## Work task
Every line from the one containing "Copilot, the CRC" through the end of the data is to be copied exactly, and nothing outside that range.

## Material to process
-*-

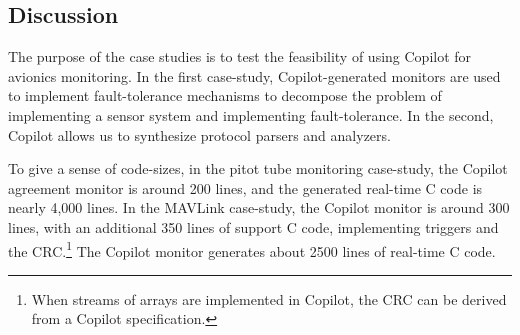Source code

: \subsection{Discussion}
The purpose of the case studies is to test the feasibility of using Copilot for
avionics monitoring.  In the first case-study, Copilot-generated monitors are
used to implement fault-tolerance mechanisms to decompose the problem of
implementing a sensor system and implementing fault-tolerance.  In the second,
Copilot allows us to synthesize protocol parsers and analyzers.

To give a sense of code-sizes, in the pitot tube monitoring case-study, the
Copilot agreement monitor is around 200 lines, and the generated real-time C
code is nearly 4,000 lines.  In the MAVLink case-study, the Copilot monitor is
around 300 lines, with an additional 350 lines of support C code, implementing
triggers and the CRC.\footnote{When streams of arrays are implemented in
  Copilot, the CRC can be derived from a Copilot specification.}  The Copilot
monitor generates about 2500 lines of real-time C code.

-*-

## Answer
  Copilot, the CRC can be derived from a Copilot specification.}  The Copilot
monitor generates about 2500 lines of real-time C code.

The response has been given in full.